Os ‘artistas’ da ESAM "criam dinâmicas que cativam todos os outros alunos", explica, por seu lado, Rui Fonseca, professor da disciplina de Oficina de Artes. Para o docente, "o ambiente, a polivalência e a possibilidade de oferecer as melhores condições aos alunos" são a trilogia de sucesso da escola. Muitas vezes rejeitados pela rebeldia e irreverência próprias de um aluno de artes, na Escola Secundária Alves Martins "o grupo das artes é muito bem visto e respeitado por todos".
ESTRATÉGIAS
Adelino Azevedo Pinto é o responsável máximo da instituição há oito anos. Licenciado em Belas Artes pela Universidade de Coimbra, é uma das pessoas mais acarinhadas da escola, embora recuse identificar-se com o mérito que toda a comunidade escolar lhe reconhece. Espírito aberto, comunicador e atento aos problemas de todos os funcionários são alguns dos adjectivos mais ouvidos.

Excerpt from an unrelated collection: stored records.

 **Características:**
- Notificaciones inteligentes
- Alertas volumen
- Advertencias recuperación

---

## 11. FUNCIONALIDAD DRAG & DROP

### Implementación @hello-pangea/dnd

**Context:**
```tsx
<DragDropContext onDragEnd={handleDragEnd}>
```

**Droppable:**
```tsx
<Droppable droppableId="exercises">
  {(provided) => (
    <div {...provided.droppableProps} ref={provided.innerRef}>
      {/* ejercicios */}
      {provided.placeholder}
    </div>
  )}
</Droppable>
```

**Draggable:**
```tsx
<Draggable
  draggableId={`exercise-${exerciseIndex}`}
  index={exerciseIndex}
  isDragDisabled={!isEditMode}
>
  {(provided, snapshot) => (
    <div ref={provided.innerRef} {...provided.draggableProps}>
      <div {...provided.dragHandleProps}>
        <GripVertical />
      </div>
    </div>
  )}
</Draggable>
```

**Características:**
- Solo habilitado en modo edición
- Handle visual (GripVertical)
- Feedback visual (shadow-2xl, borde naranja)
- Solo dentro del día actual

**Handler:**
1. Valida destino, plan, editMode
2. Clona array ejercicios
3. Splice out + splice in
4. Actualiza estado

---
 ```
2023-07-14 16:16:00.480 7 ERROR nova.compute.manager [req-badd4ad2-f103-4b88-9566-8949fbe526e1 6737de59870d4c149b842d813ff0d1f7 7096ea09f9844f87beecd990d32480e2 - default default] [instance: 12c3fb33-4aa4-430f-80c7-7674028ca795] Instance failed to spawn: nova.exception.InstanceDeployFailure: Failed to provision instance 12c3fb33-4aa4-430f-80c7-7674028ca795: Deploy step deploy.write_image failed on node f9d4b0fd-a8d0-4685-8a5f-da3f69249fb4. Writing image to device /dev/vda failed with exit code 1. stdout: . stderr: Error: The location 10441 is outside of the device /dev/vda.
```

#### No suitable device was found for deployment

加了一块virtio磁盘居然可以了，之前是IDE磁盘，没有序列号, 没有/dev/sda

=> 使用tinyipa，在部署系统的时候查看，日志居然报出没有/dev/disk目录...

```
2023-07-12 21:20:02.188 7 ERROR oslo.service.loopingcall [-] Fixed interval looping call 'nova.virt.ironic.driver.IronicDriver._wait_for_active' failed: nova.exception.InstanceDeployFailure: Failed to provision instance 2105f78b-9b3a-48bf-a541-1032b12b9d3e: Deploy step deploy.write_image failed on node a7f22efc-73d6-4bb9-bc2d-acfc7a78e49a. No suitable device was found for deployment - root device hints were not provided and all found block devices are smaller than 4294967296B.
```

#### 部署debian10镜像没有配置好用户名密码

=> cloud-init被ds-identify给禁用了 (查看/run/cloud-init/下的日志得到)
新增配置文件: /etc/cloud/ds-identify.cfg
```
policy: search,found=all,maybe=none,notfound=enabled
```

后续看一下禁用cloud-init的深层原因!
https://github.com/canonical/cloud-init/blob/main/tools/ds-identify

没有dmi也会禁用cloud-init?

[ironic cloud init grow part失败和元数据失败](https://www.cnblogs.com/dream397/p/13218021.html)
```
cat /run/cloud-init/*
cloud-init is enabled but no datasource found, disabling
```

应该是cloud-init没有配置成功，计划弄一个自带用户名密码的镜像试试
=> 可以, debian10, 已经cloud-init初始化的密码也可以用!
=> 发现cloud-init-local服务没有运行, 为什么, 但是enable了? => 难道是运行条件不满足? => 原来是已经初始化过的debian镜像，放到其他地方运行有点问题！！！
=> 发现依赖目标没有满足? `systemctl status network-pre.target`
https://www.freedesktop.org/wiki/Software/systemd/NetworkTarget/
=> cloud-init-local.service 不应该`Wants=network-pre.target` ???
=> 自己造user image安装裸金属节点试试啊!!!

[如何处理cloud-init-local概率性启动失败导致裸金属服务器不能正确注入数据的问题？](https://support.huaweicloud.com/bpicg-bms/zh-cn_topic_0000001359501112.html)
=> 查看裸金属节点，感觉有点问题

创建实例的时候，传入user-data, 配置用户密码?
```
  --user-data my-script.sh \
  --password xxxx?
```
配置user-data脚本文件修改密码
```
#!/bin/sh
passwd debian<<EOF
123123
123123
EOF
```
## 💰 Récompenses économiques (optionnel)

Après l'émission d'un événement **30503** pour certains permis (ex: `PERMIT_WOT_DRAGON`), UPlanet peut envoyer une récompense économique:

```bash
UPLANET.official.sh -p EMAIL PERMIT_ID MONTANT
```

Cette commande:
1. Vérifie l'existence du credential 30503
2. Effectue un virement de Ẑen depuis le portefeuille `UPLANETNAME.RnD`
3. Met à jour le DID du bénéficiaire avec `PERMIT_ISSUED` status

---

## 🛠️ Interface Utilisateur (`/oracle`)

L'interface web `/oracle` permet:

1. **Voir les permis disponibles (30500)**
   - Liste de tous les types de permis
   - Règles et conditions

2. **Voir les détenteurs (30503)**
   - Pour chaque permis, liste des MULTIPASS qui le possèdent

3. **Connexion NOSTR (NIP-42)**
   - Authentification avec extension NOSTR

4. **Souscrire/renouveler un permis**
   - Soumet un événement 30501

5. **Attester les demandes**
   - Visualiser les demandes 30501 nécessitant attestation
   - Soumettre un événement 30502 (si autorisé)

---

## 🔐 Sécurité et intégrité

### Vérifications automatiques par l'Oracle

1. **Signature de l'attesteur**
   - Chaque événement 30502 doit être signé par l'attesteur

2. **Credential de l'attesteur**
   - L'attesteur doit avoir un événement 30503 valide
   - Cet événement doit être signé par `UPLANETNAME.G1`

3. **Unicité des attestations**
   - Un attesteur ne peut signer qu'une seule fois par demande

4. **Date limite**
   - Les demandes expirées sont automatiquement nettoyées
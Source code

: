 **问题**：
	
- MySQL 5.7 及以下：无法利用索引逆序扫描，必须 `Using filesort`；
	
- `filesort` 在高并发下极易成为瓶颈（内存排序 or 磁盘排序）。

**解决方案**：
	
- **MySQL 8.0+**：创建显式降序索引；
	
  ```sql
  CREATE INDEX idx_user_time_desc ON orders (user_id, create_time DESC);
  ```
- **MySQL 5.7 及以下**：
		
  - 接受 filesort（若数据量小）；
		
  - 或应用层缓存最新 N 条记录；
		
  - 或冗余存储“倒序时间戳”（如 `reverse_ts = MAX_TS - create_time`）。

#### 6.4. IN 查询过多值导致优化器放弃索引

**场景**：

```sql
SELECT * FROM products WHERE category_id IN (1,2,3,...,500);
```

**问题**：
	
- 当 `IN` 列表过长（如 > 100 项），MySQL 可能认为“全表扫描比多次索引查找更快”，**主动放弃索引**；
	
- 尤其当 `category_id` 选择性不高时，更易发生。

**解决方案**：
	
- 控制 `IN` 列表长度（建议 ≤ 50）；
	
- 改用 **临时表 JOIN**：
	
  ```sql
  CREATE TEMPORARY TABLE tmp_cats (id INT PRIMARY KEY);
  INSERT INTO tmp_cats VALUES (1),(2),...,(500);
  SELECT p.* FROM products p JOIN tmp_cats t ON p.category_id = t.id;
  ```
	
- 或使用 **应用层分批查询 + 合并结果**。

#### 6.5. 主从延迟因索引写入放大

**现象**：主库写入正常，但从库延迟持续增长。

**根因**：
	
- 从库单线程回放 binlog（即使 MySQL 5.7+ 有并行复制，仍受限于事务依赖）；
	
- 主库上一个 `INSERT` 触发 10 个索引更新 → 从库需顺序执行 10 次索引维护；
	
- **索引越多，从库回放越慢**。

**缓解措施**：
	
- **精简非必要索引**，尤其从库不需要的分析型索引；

Rege a sua missão pelas linhas orientadoras do projecto educativo da escola, que passam por proporcionar aos alunos um clima de aprendizagem acolhedor, adequar estratégias de ensino às necessidades dos alunos, promover estratégias de inclusão de todos os alunos, implicar os pais e encarregados de educação no acompanhamento das aprendizagens e consciencializar os estudantes para os seus direitos e responsabilidades.
O nosso País atravessa uma crise de confiança, mas deve confiar nos jovens alunos de hoje mais do que nunca. "Fico muito desapontado quando criticam esta geração. Estes jovens são fantásticos e a eles se deve todo o sucesso", enfatiza o director. "A escola acima de tudo é deles".
E para provar a versatilidade do estabelecimento de ensino, cinco alunos do 12º querem bater o recorde mundial da "Fórmula 1 nas Escolas". "O objectivo é fazer com que o carro percorra uma distância de 20 metros no menor tempo possível e nós temos capacidade para ser os melhores", afirma João Neto, um dos envolvidos no projecto.
ACTIVIDADES
A equipa está a preparar-se com todo o empenho para atingir três objectivos: apresentar um portefólio e o stand, desenvolver conhecimentos na área da Engenharia e preparar a corrida. Há uma parceria com a Escola Superior de Tecnologia de Viseu para realizar os testes aerodinâmicos. Campeões do Mundo ou não, o certo é que já têm o carro e a experiência que poderá ser útil num futuro próximo.
Noutra área bem diferente, a ESAM e a Associação Cultural e Recreativa de Tondela (ACERT) vão juntar esforços para potenciar a cultura. "A escola como o teatro é um acto de paixão", constata José Rui, director da ACERT, adiantando que "o interlocutor é já um agente de excelente actividade cultural". Adelino Azevedo Pinto apelida o acordo entre as duas entidades de "casamento perfeito", em que o estabelecimento de ensino "se torna um espaço de apresentação artística".
"Iniciativas como estas não colocam alunos em Medicina, mas ajudam", diz o director da escola. Uma evidência que estudantes, professores e auxiliares da Escola Secundária Alves Martins decidiram pôr em prática com sucesso.